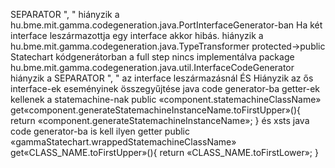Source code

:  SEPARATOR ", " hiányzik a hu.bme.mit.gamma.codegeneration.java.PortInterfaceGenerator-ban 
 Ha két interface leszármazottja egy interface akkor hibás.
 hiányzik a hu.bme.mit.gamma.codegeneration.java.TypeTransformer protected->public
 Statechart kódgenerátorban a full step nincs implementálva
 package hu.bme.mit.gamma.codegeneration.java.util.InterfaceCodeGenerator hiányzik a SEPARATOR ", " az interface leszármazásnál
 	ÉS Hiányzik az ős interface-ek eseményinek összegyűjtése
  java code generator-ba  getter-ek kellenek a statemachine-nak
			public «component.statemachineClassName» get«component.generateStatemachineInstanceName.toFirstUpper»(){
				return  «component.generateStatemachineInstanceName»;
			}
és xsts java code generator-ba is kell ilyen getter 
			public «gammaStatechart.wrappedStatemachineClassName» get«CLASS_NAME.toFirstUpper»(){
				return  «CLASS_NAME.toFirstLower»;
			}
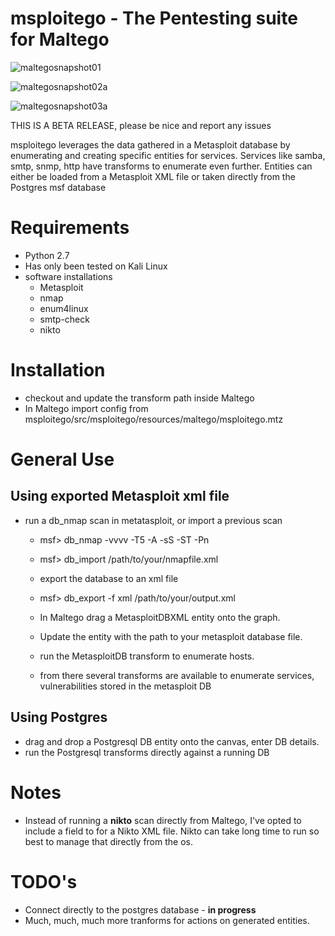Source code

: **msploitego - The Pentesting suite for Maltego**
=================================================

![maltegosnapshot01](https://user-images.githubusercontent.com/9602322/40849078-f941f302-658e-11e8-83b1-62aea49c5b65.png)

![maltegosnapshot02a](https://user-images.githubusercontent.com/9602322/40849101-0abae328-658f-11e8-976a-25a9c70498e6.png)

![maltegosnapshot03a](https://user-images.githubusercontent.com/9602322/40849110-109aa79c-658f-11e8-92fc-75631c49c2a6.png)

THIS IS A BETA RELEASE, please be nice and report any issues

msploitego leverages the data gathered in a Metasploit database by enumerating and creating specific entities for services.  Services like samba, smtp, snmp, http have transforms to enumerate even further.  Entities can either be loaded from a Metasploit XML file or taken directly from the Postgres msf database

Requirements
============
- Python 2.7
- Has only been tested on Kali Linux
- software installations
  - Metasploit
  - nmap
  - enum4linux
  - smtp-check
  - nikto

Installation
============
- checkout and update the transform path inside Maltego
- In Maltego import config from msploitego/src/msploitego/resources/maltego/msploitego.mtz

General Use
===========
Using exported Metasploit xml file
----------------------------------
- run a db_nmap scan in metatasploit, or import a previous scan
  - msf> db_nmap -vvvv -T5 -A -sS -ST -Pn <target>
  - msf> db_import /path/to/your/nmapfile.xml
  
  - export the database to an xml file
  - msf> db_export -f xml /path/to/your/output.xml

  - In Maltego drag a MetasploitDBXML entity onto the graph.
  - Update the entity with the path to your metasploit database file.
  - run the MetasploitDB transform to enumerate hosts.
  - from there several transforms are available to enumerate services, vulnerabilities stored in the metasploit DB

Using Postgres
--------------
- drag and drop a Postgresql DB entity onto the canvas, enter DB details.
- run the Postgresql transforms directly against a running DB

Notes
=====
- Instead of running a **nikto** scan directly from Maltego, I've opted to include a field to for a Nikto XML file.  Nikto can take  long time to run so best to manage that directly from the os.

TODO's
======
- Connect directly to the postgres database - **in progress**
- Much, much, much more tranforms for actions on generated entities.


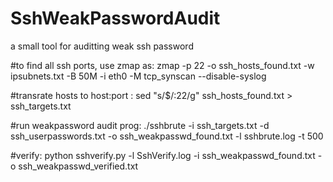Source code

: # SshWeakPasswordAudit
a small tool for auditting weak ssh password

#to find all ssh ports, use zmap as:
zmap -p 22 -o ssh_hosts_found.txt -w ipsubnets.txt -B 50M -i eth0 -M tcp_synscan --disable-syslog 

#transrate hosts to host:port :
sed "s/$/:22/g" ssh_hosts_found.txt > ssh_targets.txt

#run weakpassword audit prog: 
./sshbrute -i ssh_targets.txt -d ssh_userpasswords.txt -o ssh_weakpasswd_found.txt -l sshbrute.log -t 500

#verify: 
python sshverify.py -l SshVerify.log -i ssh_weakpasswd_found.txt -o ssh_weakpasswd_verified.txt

────────

_Action item_:
Transcribe every entry exactly. Leave out the pictures.

_Response to the task_:
Source code

:  SEPARATOR ", " hiányzik a hu.bme.mit.gamma.codegeneration.java.PortInterfaceGenerator-ban 
 Ha két interface leszármazottja egy interface akkor hibás.
 hiányzik a hu.bme.mit.gamma.codegeneration.java.TypeTransformer protected->public
 Statechart kódgenerátorban a full step nincs implementálva
 package hu.bme.mit.gamma.codegeneration.java.util.InterfaceCodeGenerator hiányzik a SEPARATOR ", " az interface leszármazásnál
 	ÉS Hiányzik az ős interface-ek eseményinek összegyűjtése
  java code generator-ba  getter-ek kellenek a statemachine-nak
			public «component.statemachineClassName» get«component.generateStatemachineInstanceName.toFirstUpper»(){
				return  «component.generateStatemachineInstanceName»;
			}
és xsts java code generator-ba is kell ilyen getter 
			public «gammaStatechart.wrappedStatemachineClassName» get«CLASS_NAME.toFirstUpper»(){
				return  «CLASS_NAME.toFirstLower»;
			}
Source code

: **msploitego - The Pentesting suite for Maltego**
=================================================

![maltegosnapshot01](https://user-images.githubusercontent.com/9602322/40849078-f941f302-658e-11e8-83b1-62aea49c5b65.png)

![maltegosnapshot02a](https://user-images.githubusercontent.com/9602322/40849101-0abae328-658f-11e8-976a-25a9c70498e6.png)

![maltegosnapshot03a](https://user-images.githubusercontent.com/9602322/40849110-109aa79c-658f-11e8-92fc-75631c49c2a6.png)

THIS IS A BETA RELEASE, please be nice and report any issues

msploitego leverages the data gathered in a Metasploit database by enumerating and creating specific entities for services.  Services like samba, smtp, snmp, http have transforms to enumerate even further.  Entities can either be loaded from a Metasploit XML file or taken directly from the Postgres msf database

Requirements
============
- Python 2.7
- Has only been tested on Kali Linux
- software installations
  - Metasploit
  - nmap
  - enum4linux
  - smtp-check
  - nikto

Installation
============
- checkout and update the transform path inside Maltego
- In Maltego import config from msploitego/src/msploitego/resources/maltego/msploitego.mtz

General Use
===========
Using exported Metasploit xml file
----------------------------------
- run a db_nmap scan in metatasploit, or import a previous scan
  - msf> db_nmap -vvvv -T5 -A -sS -ST -Pn <target>
  - msf> db_import /path/to/your/nmapfile.xml
  
  - export the database to an xml file
  - msf> db_export -f xml /path/to/your/output.xml

  - In Maltego drag a MetasploitDBXML entity onto the graph.
  - Update the entity with the path to your metasploit database file.
  - run the MetasploitDB transform to enumerate hosts.
  - from there several transforms are available to enumerate services, vulnerabilities stored in the metasploit DB

Using Postgres
--------------
- drag and drop a Postgresql DB entity onto the canvas, enter DB details.
- run the Postgresql transforms directly against a running DB

Notes
=====
- Instead of running a **nikto** scan directly from Maltego, I've opted to include a field to for a Nikto XML file.  Nikto can take  long time to run so best to manage that directly from the os.

TODO's
======
- Connect directly to the postgres database - **in progress**
- Much, much, much more tranforms for actions on generated entities.


Source code

: # SshWeakPasswordAudit
a small tool for auditting weak ssh password

#to find all ssh ports, use zmap as:
zmap -p 22 -o ssh_hosts_found.txt -w ipsubnets.txt -B 50M -i eth0 -M tcp_synscan --disable-syslog 

#transrate hosts to host:port :
sed "s/$/:22/g" ssh_hosts_found.txt > ssh_targets.txt

#run weakpassword audit prog: 
./sshbrute -i ssh_targets.txt -d ssh_userpasswords.txt -o ssh_weakpasswd_found.txt -l sshbrute.log -t 500

#verify: 
python sshverify.py -l SshVerify.log -i ssh_weakpasswd_found.txt -o ssh_weakpasswd_verified.txt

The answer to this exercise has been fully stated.